= Task statement =
For every line below, output the text exactly and leave out images.

= The data =
Content starts
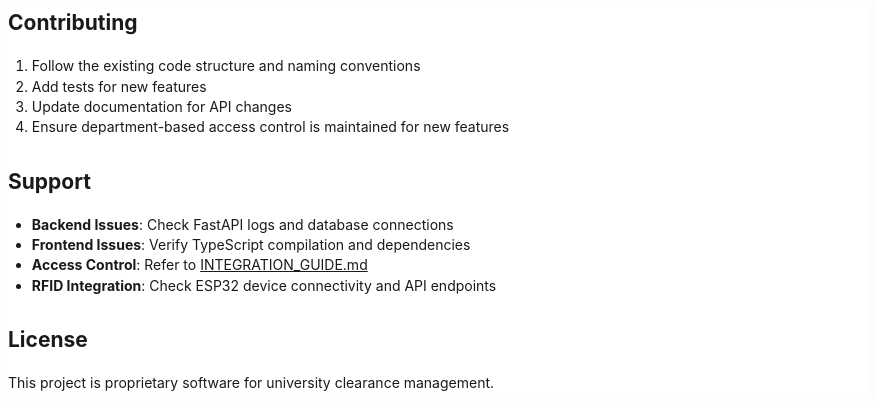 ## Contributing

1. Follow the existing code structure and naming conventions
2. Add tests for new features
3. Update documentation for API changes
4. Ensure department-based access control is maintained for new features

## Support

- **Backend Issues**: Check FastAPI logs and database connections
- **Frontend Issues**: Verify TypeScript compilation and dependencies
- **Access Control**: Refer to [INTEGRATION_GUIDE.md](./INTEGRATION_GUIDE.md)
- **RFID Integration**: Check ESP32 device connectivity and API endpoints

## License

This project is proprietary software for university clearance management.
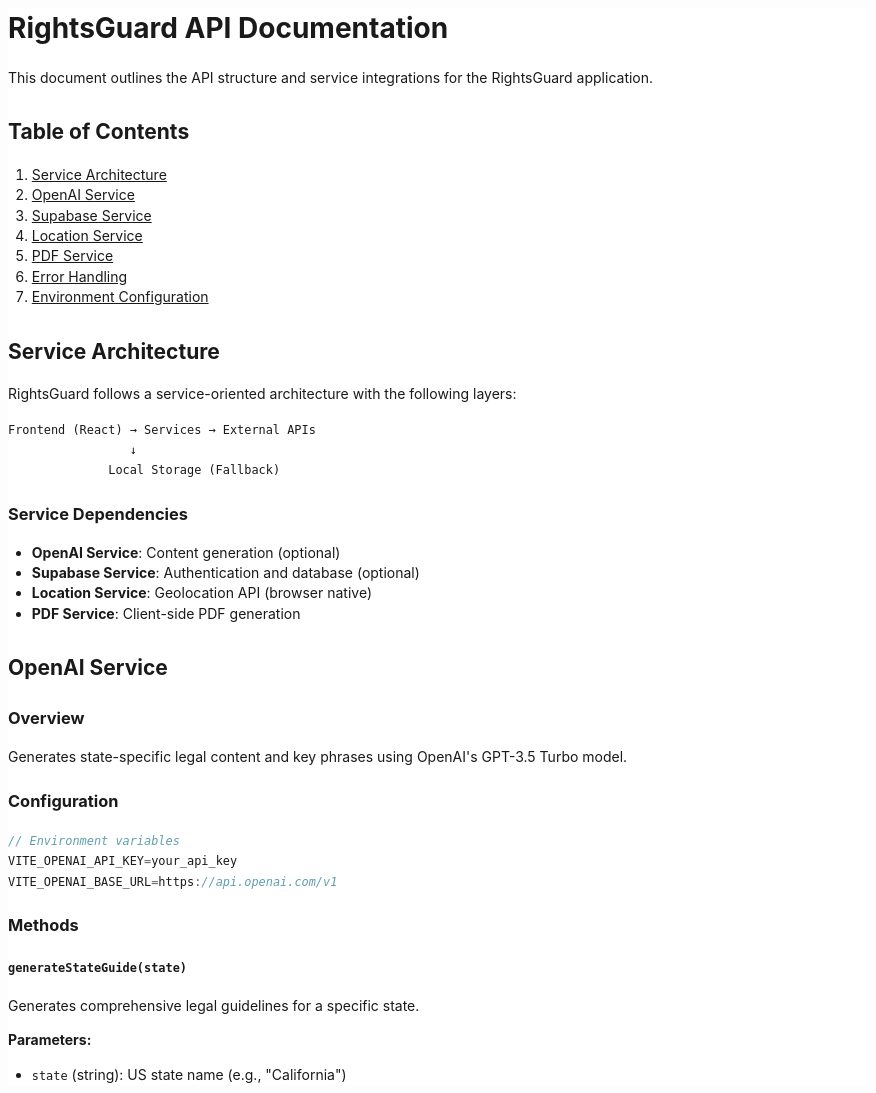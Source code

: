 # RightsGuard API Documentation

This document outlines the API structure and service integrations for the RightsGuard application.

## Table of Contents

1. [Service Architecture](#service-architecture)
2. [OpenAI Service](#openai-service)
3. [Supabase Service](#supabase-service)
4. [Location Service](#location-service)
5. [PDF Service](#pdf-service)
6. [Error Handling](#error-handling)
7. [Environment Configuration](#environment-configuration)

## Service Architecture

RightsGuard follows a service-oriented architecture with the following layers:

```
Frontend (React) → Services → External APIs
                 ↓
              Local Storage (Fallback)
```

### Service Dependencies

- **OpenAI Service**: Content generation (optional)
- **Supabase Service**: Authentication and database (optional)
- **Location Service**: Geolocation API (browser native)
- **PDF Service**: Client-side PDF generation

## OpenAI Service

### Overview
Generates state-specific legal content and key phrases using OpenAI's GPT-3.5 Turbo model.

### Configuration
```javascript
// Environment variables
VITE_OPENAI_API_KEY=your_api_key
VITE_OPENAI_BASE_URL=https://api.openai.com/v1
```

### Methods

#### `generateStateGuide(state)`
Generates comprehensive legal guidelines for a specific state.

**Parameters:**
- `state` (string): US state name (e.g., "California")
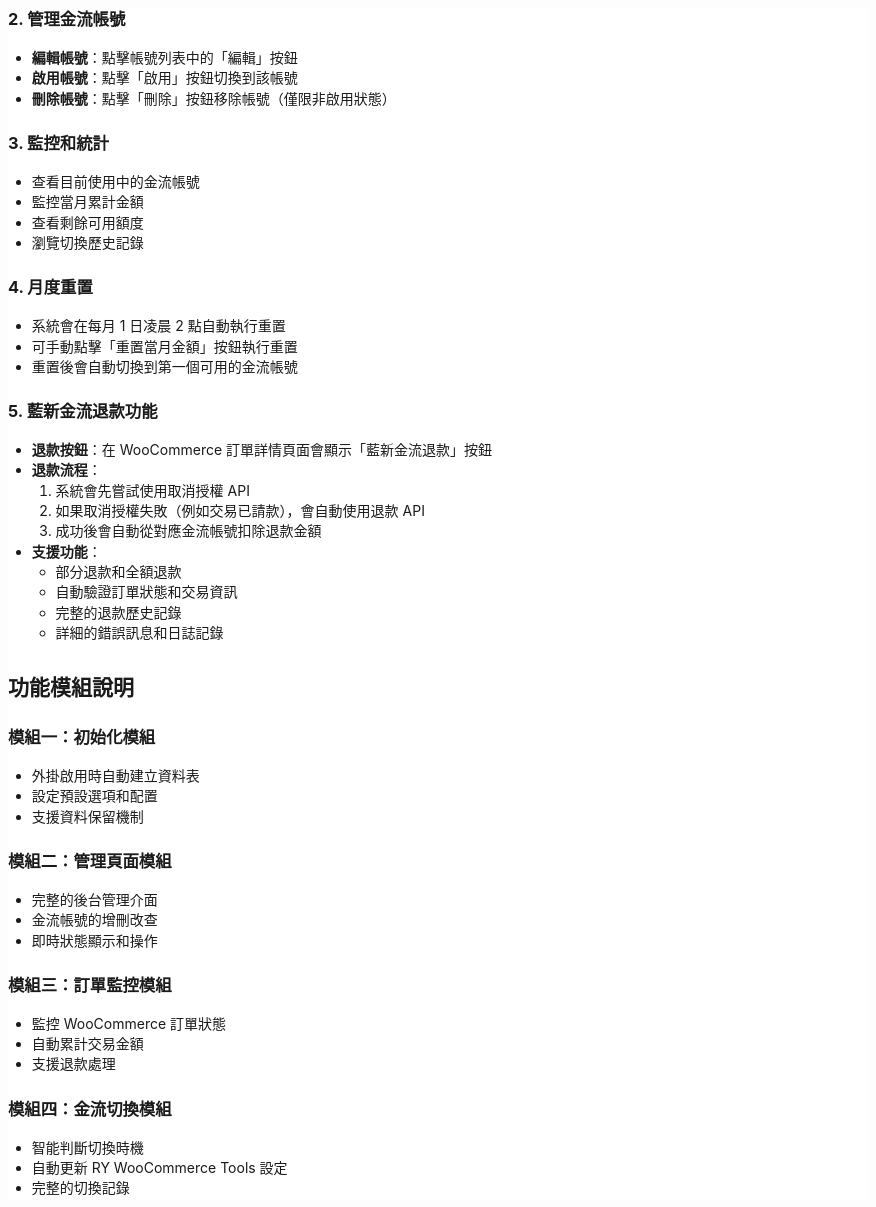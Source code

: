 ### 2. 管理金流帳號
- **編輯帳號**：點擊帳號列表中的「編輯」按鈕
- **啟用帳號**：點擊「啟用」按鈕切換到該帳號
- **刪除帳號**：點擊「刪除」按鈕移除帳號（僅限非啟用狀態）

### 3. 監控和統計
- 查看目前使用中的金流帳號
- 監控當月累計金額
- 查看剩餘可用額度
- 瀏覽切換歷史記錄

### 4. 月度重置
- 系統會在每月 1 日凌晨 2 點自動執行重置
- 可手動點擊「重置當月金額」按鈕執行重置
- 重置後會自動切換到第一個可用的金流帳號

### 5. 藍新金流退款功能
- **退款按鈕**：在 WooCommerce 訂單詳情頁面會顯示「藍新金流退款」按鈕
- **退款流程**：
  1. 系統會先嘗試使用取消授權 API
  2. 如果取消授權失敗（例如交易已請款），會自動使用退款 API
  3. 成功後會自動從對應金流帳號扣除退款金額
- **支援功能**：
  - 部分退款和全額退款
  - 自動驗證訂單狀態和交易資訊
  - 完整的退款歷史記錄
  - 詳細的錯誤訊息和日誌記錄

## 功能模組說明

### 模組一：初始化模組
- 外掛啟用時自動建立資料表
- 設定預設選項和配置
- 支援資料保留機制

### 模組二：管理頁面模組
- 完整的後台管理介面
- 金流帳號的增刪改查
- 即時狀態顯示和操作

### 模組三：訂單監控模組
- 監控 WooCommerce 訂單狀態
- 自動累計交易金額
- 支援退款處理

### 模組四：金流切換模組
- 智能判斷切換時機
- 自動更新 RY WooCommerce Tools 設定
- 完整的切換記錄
Content ends
= Response =
 ## Contributing

1. Follow the existing code structure and naming conventions
2. Add tests for new features
3. Update documentation for API changes
4. Ensure department-based access control is maintained for new features

## Support

- **Backend Issues**: Check FastAPI logs and database connections
- **Frontend Issues**: Verify TypeScript compilation and dependencies
- **Access Control**: Refer to [INTEGRATION_GUIDE.md](./INTEGRATION_GUIDE.md)
- **RFID Integration**: Check ESP32 device connectivity and API endpoints

## License

This project is proprietary software for university clearance management.
Source code

: # RightsGuard API Documentation

This document outlines the API structure and service integrations for the RightsGuard application.

## Table of Contents

1. [Service Architecture](#service-architecture)
2. [OpenAI Service](#openai-service)
3. [Supabase Service](#supabase-service)
4. [Location Service](#location-service)
5. [PDF Service](#pdf-service)
6. [Error Handling](#error-handling)
7. [Environment Configuration](#environment-configuration)

## Service Architecture

RightsGuard follows a service-oriented architecture with the following layers:

```
Frontend (React) → Services → External APIs
                 ↓
              Local Storage (Fallback)
```

### Service Dependencies

- **OpenAI Service**: Content generation (optional)
- **Supabase Service**: Authentication and database (optional)
- **Location Service**: Geolocation API (browser native)
- **PDF Service**: Client-side PDF generation

## OpenAI Service

### Overview
Generates state-specific legal content and key phrases using OpenAI's GPT-3.5 Turbo model.

### Configuration
```javascript
// Environment variables
VITE_OPENAI_API_KEY=your_api_key
VITE_OPENAI_BASE_URL=https://api.openai.com/v1
```

### Methods

#### `generateStateGuide(state)`
Generates comprehensive legal guidelines for a specific state.

**Parameters:**
- `state` (string): US state name (e.g., "California")
Source code

: ### 2. 管理金流帳號
- **編輯帳號**：點擊帳號列表中的「編輯」按鈕
- **啟用帳號**：點擊「啟用」按鈕切換到該帳號
- **刪除帳號**：點擊「刪除」按鈕移除帳號（僅限非啟用狀態）

### 3. 監控和統計
- 查看目前使用中的金流帳號
- 監控當月累計金額
- 查看剩餘可用額度
- 瀏覽切換歷史記錄

### 4. 月度重置
- 系統會在每月 1 日凌晨 2 點自動執行重置
- 可手動點擊「重置當月金額」按鈕執行重置
- 重置後會自動切換到第一個可用的金流帳號

### 5. 藍新金流退款功能
- **退款按鈕**：在 WooCommerce 訂單詳情頁面會顯示「藍新金流退款」按鈕
- **退款流程**：
  1. 系統會先嘗試使用取消授權 API
  2. 如果取消授權失敗（例如交易已請款），會自動使用退款 API
  3. 成功後會自動從對應金流帳號扣除退款金額
- **支援功能**：
  - 部分退款和全額退款
  - 自動驗證訂單狀態和交易資訊
  - 完整的退款歷史記錄
  - 詳細的錯誤訊息和日誌記錄

## 功能模組說明

### 模組一：初始化模組
- 外掛啟用時自動建立資料表
- 設定預設選項和配置
- 支援資料保留機制

### 模組二：管理頁面模組
- 完整的後台管理介面
- 金流帳號的增刪改查
- 即時狀態顯示和操作

### 模組三：訂單監控模組
- 監控 WooCommerce 訂單狀態
- 自動累計交易金額
- 支援退款處理

### 模組四：金流切換模組
- 智能判斷切換時機
- 自動更新 RY WooCommerce Tools 設定
- 完整的切換記錄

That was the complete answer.